Theodor Franz Wilhelm Kirsch (29 September 1818, Düben, Torgau - 8 July 1889, Dresden) was a German entomologist who specialised in Coleoptera.

Kirsch was curator of entomology at the Staatliches Museum für Tierkunde Dresden in Dresden.

His collection is shared between Upper Silesian Museum (Muzeum Górnośląskie w Bytomiu) in Bytom and Staatliches Museum für Tierkunde Dresden in Dresden.
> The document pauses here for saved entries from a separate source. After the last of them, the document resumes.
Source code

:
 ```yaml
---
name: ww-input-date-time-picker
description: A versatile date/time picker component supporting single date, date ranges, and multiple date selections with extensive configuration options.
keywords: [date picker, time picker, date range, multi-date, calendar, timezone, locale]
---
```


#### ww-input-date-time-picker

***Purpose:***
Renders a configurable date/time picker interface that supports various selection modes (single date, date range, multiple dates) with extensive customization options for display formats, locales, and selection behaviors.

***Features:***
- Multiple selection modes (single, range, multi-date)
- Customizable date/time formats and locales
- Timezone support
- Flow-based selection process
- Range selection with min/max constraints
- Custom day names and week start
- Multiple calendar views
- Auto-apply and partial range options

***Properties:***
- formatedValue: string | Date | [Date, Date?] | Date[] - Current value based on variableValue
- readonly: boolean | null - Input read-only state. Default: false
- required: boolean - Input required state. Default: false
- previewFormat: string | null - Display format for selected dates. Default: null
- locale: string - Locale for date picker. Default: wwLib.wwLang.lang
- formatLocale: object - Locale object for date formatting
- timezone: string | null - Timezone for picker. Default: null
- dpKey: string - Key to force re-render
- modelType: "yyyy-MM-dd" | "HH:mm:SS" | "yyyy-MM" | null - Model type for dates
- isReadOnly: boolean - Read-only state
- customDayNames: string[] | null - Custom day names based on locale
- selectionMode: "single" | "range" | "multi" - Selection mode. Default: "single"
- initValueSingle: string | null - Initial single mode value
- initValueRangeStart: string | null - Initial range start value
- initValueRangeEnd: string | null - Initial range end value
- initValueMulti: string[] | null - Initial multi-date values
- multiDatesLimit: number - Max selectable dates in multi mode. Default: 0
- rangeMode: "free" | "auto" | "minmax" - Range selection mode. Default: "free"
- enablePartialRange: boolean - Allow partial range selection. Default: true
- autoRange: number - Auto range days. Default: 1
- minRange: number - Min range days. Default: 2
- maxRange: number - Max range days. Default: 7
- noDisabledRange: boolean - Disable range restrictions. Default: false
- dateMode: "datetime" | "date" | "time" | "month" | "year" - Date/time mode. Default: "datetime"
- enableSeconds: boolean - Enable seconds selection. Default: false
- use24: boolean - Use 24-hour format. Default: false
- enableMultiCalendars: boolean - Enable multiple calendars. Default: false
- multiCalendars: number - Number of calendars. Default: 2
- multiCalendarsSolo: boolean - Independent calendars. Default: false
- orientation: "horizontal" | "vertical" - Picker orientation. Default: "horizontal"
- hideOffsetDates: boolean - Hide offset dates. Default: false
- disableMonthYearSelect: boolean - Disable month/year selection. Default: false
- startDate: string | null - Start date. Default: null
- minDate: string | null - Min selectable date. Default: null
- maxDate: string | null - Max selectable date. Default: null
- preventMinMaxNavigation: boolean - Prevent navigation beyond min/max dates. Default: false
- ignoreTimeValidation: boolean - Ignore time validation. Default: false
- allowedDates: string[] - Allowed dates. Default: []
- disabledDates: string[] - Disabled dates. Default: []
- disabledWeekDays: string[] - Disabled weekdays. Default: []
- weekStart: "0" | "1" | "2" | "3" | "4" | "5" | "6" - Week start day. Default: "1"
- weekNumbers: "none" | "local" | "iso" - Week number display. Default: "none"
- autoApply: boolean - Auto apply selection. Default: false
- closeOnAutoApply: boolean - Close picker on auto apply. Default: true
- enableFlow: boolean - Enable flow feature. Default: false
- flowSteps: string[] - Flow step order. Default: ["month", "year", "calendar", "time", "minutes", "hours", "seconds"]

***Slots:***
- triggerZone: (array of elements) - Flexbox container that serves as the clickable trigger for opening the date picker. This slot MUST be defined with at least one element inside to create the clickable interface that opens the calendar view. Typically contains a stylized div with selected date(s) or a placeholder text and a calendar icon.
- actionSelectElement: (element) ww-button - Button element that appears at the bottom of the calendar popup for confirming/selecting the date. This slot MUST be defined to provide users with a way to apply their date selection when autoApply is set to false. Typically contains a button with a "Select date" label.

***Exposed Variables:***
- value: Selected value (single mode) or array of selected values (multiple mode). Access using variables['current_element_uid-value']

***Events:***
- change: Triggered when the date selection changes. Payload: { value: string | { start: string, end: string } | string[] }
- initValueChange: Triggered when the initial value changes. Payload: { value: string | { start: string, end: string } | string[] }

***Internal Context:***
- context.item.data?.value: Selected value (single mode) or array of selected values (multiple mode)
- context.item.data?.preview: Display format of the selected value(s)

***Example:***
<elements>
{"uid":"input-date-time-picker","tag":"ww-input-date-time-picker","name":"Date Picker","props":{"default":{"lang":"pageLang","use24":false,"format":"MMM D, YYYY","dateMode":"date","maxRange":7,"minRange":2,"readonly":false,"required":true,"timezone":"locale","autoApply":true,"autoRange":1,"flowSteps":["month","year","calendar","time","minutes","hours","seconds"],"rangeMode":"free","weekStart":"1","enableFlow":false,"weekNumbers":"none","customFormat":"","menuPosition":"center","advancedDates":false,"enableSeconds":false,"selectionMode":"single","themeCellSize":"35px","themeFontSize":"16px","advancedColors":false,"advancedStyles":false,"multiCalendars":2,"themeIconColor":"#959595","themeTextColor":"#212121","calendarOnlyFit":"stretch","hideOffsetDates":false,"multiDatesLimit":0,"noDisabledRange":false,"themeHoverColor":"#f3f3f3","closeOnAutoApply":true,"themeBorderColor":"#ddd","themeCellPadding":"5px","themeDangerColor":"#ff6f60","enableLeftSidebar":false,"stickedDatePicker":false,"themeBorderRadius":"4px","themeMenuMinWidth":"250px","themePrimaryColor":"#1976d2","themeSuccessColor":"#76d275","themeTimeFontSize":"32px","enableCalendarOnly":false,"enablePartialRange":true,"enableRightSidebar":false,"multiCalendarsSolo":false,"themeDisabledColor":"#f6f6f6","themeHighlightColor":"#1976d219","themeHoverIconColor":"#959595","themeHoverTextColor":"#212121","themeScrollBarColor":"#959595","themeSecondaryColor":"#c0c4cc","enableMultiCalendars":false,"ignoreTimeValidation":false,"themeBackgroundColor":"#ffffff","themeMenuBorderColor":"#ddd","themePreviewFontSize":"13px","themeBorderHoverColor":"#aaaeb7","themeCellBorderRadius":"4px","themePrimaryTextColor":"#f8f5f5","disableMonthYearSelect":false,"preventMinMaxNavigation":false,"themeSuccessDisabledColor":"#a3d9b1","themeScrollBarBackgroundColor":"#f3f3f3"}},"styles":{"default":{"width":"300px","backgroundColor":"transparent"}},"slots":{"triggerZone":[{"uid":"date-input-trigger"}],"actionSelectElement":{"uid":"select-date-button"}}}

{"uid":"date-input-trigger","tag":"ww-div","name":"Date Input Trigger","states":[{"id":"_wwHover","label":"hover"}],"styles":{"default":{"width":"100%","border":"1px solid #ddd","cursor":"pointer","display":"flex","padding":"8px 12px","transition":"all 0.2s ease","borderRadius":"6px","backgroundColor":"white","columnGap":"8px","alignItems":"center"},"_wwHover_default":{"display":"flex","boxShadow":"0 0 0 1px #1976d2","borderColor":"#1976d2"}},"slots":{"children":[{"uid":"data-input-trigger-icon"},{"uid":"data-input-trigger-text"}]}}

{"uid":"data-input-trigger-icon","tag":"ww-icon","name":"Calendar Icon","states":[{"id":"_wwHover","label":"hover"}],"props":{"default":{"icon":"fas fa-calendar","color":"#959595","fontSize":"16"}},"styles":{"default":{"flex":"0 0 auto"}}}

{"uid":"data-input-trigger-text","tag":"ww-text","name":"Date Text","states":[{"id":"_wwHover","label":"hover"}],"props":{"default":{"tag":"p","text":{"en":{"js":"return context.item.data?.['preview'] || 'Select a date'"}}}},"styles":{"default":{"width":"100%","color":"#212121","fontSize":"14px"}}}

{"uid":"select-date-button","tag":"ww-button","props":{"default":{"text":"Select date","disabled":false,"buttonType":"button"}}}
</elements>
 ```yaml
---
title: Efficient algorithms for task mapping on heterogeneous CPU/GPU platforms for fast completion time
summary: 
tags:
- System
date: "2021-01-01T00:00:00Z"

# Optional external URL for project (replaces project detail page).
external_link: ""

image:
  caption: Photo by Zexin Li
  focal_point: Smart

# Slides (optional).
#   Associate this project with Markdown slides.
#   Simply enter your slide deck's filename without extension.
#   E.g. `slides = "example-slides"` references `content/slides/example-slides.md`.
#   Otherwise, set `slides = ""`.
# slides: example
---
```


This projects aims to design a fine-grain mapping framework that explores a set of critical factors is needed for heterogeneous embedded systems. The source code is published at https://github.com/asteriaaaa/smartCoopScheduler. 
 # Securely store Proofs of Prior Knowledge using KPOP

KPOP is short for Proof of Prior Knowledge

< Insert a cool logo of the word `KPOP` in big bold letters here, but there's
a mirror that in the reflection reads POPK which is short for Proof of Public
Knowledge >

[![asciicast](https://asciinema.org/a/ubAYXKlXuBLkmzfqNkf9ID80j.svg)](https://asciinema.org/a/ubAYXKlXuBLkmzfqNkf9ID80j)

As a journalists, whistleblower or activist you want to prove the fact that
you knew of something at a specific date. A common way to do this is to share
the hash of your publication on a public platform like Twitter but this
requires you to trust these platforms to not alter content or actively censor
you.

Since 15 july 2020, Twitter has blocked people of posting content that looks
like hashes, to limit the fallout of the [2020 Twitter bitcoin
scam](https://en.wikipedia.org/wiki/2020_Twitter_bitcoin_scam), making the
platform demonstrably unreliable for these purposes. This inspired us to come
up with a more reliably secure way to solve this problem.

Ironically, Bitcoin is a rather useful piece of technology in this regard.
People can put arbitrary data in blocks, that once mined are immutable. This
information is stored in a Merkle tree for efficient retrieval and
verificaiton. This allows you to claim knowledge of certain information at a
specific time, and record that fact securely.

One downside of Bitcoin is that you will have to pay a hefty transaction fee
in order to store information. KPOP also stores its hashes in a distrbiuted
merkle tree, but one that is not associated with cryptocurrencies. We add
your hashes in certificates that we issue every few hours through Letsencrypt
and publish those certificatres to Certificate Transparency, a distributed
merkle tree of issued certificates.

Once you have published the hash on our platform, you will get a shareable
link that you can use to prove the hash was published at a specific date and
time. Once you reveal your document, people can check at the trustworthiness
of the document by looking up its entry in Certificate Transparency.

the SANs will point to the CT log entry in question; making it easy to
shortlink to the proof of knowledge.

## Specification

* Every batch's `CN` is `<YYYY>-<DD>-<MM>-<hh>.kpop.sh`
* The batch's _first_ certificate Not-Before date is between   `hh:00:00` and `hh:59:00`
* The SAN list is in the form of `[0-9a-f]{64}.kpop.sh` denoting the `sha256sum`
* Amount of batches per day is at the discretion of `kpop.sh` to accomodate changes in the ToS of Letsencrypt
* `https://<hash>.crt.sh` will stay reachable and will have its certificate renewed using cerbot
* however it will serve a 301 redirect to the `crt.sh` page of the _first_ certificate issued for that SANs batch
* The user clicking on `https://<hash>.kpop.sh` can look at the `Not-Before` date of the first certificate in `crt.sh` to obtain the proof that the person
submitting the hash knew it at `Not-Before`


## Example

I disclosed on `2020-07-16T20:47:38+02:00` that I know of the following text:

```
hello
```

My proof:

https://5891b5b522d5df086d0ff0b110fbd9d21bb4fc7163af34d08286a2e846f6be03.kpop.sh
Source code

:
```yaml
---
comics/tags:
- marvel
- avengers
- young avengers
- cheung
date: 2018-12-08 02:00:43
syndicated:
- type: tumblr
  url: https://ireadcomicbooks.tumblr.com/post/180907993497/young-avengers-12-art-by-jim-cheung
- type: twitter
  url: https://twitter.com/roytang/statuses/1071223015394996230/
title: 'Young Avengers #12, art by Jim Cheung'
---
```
He described the birdwing butterfly Troides riedeli.

==Works==
Partial list
- 1865 "Beiträge zur Käferfauna von Bogotá". Berliner Entomologische Zeitschrift. 9: 40-104.
- 1875 "Neue Käfer aus Malacca". Mitteilungen aus dem Koeniglichen Zoologischen Museum zu Dresden. 1: 3-34.
- 1876 "Beitrag zur Kenntnis der Coleopteren-fauna von Neu Guinea". Mitteilungen aus dem Koeniglichen Zoologischen Museum zu Dresden. 2: 137-161.
- 1876 "Beiträge zur Kenntniss der Lepidopteren-Fauna von Neu-Guinea"
- 1876 "Beiträge zur Kenntnis der peruanischen Käferfauna auf Dr. Abendroth's Sammlungen basirt". Deutsche Entomologische Zeitschrift. 20: 81-133.
- 1883 "Neue südamerikanische Käfer". Berliner Entomologische Zeitschrift. 27: 187-213.